Pacific Orient Capital Inc. Amends Letter of Intent for Its Qualifying Transaction

09/06/2010 1:01pm

Marketwired Canada


Pacific Orient Capital Inc. (TSX VENTURE:AAQ.P) (the "Company"), a Capital Pool
Company, announced today that it has amended the non-binding letter of intent
(the LOI") concerning its proposed qualifying transaction previously announced
by the Company on April 9, 2010 pursuant to the policies of the TSX Venture
Exchange Inc. (the "Exchange").


The LOI was originally entered into by Company, AlphaRx, Inc. ("ARI") and
AlphaRx Canada Limited ("ACL"). The LOI has been amended by adding AlphaRx
International Holdings Limited ("AIH") as a party and by amending the terms of
the qualifying transaction as such term is defined by Policy 2.4 of the Exchange
(the "QT").


The QT is to be completed by (a) the acquisition of ACL by way of share exchange
through the issuance of one common share of the Company for every one common
share of ACL at a deemed price of $0.40 per share; and (b) the acquisition by
the Company of a licence from AIH to commercialize the prescription drug
Indaflex in Mexico and Asia for 8,250,000 common shares of the Company (the
"Transaction"). The Company has advanced ACL $25,000 on a non-refundable basis.


ARI has agreed to assume approximately $1,450,000 of the debts owing by ACL, an
increase from the $830,000 which ARI had previously agreed to assume.

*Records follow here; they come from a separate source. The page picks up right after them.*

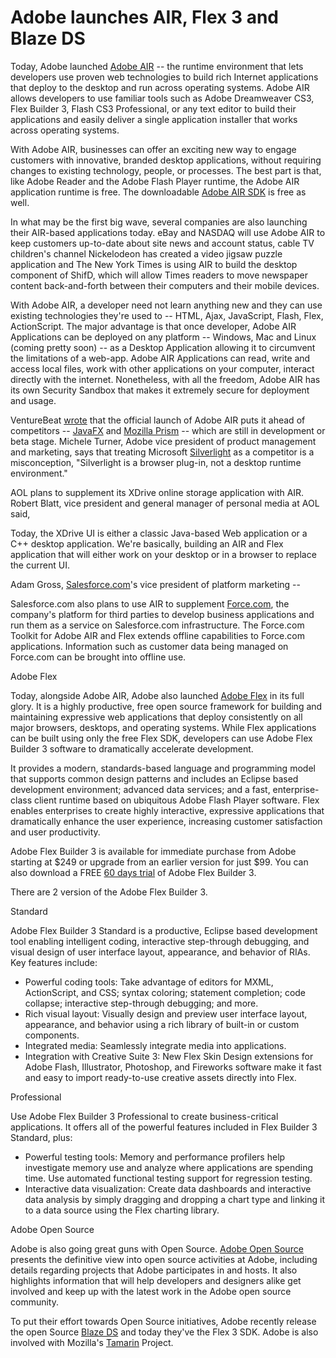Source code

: # Adobe launches AIR, Flex 3 and Blaze DS

Today, Adobe launched <a href="http://www.adobe.com/go/air">Adobe AIR</a> -- the runtime environment that lets developers use proven web technologies to build rich Internet applications that deploy to the desktop and run across operating systems. Adobe AIR allows developers to use familiar tools such as Adobe Dreamweaver CS3, Flex Builder 3, Flash CS3 Professional, or any text editor to build their applications and easily deliver a single application installer that works across operating systems.

With Adobe AIR, businesses can offer an exciting new way to engage customers with innovative, branded desktop applications, without requiring changes to existing technology, people, or processes. The best part is that, like Adobe Reader and the Adobe Flash Player runtime, the Adobe AIR application runtime is free. The downloadable <a href="http://www.adobe.com/products/air/tools/">Adobe AIR SDK</a> is free as well.

In what may be the first big wave, several companies are also launching their AIR-based applications today. eBay and NASDAQ will use Adobe AIR to keep customers up-to-date about site news and account status, cable TV children's channel Nickelodeon has created a video jigsaw puzzle application and The New York Times is using AIR to build the desktop component of ShifD, which will allow Times readers to move newspaper content back-and-forth between their computers and their mobile devices.

With Adobe AIR, a developer need not learn anything new and they can use existing technologies they're used to -- HTML, Ajax, JavaScript, Flash, Flex, ActionScript. The major advantage is that once developer, Adobe AIR Applications can be deployed on any platform -- Windows, Mac and Linux (coming pretty soon) -- as a Desktop Application allowing it to circumvent the limitations of a web-app. Adobe AIR Applications can read, write and access local files, work with other applications on your computer, interact directly with the internet. Nonetheless, with all the freedom, Adobe AIR has its own Security Sandbox that makes it extremely secure for deployment and usage.

VentureBeat <a href="http://venturebeat.com/2008/02/24/adobe-air-launches-a-flood-of-webdesktop-hybrids-to-follow/">wrote</a> that the official launch of Adobe AIR puts it ahead of competitors -- <a href="http://www.sun.com/software/javafx/">JavaFX</a> and <a href="http://wiki.mozilla.org/Prism">Mozilla Prism</a> -- which are still in development or beta stage. Michele Turner, Adobe vice president of product management and marketing, says that treating Microsoft <a href="http://silverlight.net/">Silverlight</a> as a competitor is a misconception, "Silverlight is a browser plug-in, not a desktop runtime environment."

AOL plans to supplement its XDrive online storage application with AIR. Robert Blatt, vice president and general manager of personal media at AOL said,

Today, the XDrive UI is either a classic Java-based Web application or a C++ desktop application. We're basically, building an AIR and Flex application that will either work on your desktop or in a browser to replace the current UI.

Adam Gross, <a href="http://www.salesforce.com/">Salesforce.com</a>'s vice president of platform marketing --

Salesforce.com also plans to use AIR to supplement <a href="http://www.force.com/">Force.com</a>, the company's platform for third parties to develop business applications and run them as a service on Salesforce.com infrastructure. The Force.com Toolkit for Adobe AIR and Flex extends offline capabilities to Force.com applications. Information such as customer data being managed on Force.com can be brought into offline use.

Adobe Flex

Today, alongside Adobe AIR, Adobe also launched <a href="http://www.adobe.com/go/flex/">Adobe Flex</a> in its full glory. It is a highly productive, free open source framework for building and maintaining expressive web applications that deploy consistently on all major browsers, desktops, and operating systems. While Flex applications can be built using only the free Flex SDK, developers can use Adobe Flex Builder 3 software to dramatically accelerate development.

It provides a modern, standards-based language and programming model that supports common design patterns and includes an Eclipse based development environment; advanced data services; and a fast, enterprise-class client runtime based on ubiquitous Adobe Flash Player software. Flex enables enterprises to create highly interactive, expressive applications that dramatically enhance the user experience, increasing customer satisfaction and user productivity.

Adobe Flex Builder 3 is available for immediate purchase from Adobe starting at $249 or upgrade from an earlier version for just $99. You can also download a FREE <a href="http://www.adobe.com/go/flex_trial">60 days trial</a> of Adobe Flex Builder 3.

There are 2 version of the Adobe Flex Builder 3.

Standard

Adobe Flex Builder 3 Standard is a productive, Eclipse based development tool enabling intelligent coding, interactive step-through debugging, and visual design of user interface layout, appearance, and behavior of RIAs. Key features include:

- Powerful coding tools: Take advantage of editors for MXML, ActionScript, and CSS; syntax coloring; statement completion; code collapse; interactive step-through debugging; and more.
- Rich visual layout: Visually design and preview user interface layout, appearance, and behavior using a rich library of built-in or custom components.
- Integrated media: Seamlessly integrate media into applications.
- Integration with Creative Suite 3: New Flex Skin Design extensions for Adobe Flash, Illustrator, Photoshop, and Fireworks software make it fast and easy to import ready-to-use creative assets directly into Flex.

Professional

Use Adobe Flex Builder 3 Professional to create business-critical applications. It offers all of the powerful features included in Flex Builder 3 Standard, plus:

- Powerful testing tools: Memory and performance profilers help investigate memory use and analyze where applications are spending time. Use automated functional testing support for regression testing.
- Interactive data visualization: Create data dashboards and interactive data analysis by simply dragging and dropping a chart type and linking it to a data source using the Flex charting library.

Adobe Open Source

Adobe is also going great guns with Open Source. <a href="http://opensource.adobe.com/">Adobe Open Source</a> presents the definitive view into open source activities at Adobe, including details regarding projects that Adobe participates in and hosts. It also highlights information that will help developers and designers alike get involved and keep up with the latest work in the Adobe open source community.

To put their effort towards Open Source initiatives, Adobe recently release the open Source <a href="http://www.adobe.com/go/blazeds/">Blaze DS</a> and today they've the Flex 3 SDK. Adobe is also involved with Mozilla's <a href="http://www.mozilla.org/projects/tamarin/">Tamarin</a> Project.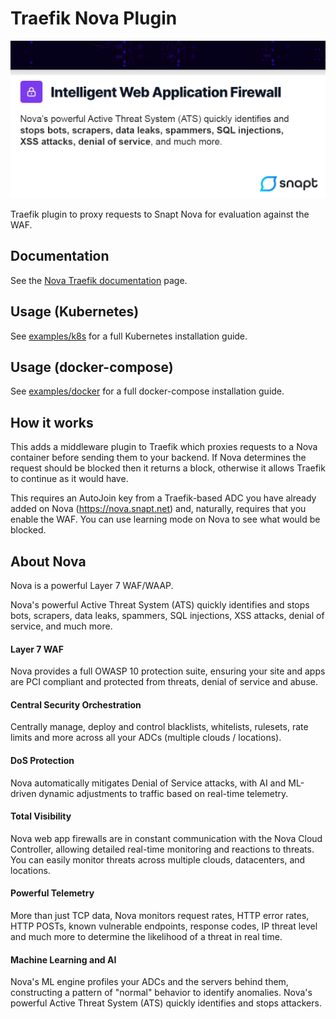# Traefik Nova Plugin

![Banner](./img/banner.png)

Traefik plugin to proxy requests to Snapt Nova for evaluation against the WAF. 

## Documentation
See the [Nova Traefik documentation](https://nova-docs.snapt.net/guide_traefik.html) page.

## Usage (Kubernetes)

See [examples/k8s](https://github.com/snapt/traefik-nova-plugin/tree/main/examples/k8s) for a full 
Kubernetes installation guide.

## Usage (docker-compose)

See [examples/docker](https://github.com/snapt/traefik-nova-plugin/tree/main/examples/docker) for a full 
docker-compose installation guide.



## How it works

This adds a middleware plugin to Traefik which proxies requests to a Nova container before 
sending them to your backend. If Nova determines the request should be blocked 
then it returns a block, otherwise it allows Traefik to continue as it would have.

This requires an AutoJoin key from a Traefik-based ADC you have already added 
on Nova (https://nova.snapt.net) and, naturally, requires that you enable the 
WAF. You can use learning mode on Nova to see what would be blocked. 



## About Nova

Nova is a powerful Layer 7 WAF/WAAP.

Nova's powerful Active Threat System (ATS) quickly identifies and stops bots, scrapers, data leaks, spammers, SQL injections, XSS attacks, denial of service, and much more.

#### Layer 7 WAF

Nova provides a full OWASP 10 protection suite, ensuring your site and apps are PCI compliant and protected from threats, denial of service and abuse.

#### Central Security Orchestration

Centrally manage, deploy and control blacklists, whitelists, rulesets, rate limits and more across all your ADCs (multiple clouds / locations).

#### DoS Protection

Nova automatically mitigates Denial of Service attacks, with AI and ML-driven dynamic adjustments to traffic based on real-time telemetry.

#### Total Visibility

Nova web app firewalls are in constant communication with the Nova Cloud Controller, allowing detailed real-time monitoring and reactions to threats. You can easily monitor threats across multiple clouds, datacenters, and locations.

#### Powerful Telemetry

More than just TCP data, Nova monitors request rates, HTTP error rates, HTTP POSTs, known vulnerable endpoints, response codes, IP threat level and much more to determine the likelihood of a threat in real time.

#### Machine Learning and AI

Nova's ML engine profiles your ADCs and the servers behind them, constructing a pattern of "normal" behavior to identify anomalies. Nova's powerful Active Threat System (ATS) quickly identifies and stops attackers.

ACL will conduct a brokered private placement (the "Proposed Financing") to
raise a minimum of $1,040,000, and a maximum of $1,500,000, by the issuance of
common shares at $0.40 per share. Completion of the Proposed Financing is a
condition of closing of the Transaction. The securities issued by ACL under the
Proposed Financing will be exchanged for common shares of the Company on a
1-for-1 basis. Mackie Research Capital Corporation has agreed to act as lead
agent in connection with the Proposed Financing. The agent will receive a cash
commission equal to 10% of the gross proceeds raised, and agent options to
purchase common shares of ACL equal to 10% of the number of common shares issued
in connection with the Proposed Financing. The agent's option is exercisable at
$0.40 per share within 24 months following closing of the Proposed Financing.
The agent is also entitled to a non-refundable due diligence and administration
fee of $40,000; provided that if an exemption from the sponsorship requirement
is available in connection with the qualifying transaction, the fee will be
reduced to $30,000. The agent is also entitled to reimbursement of its expenses
in connection with the Proposed Financing.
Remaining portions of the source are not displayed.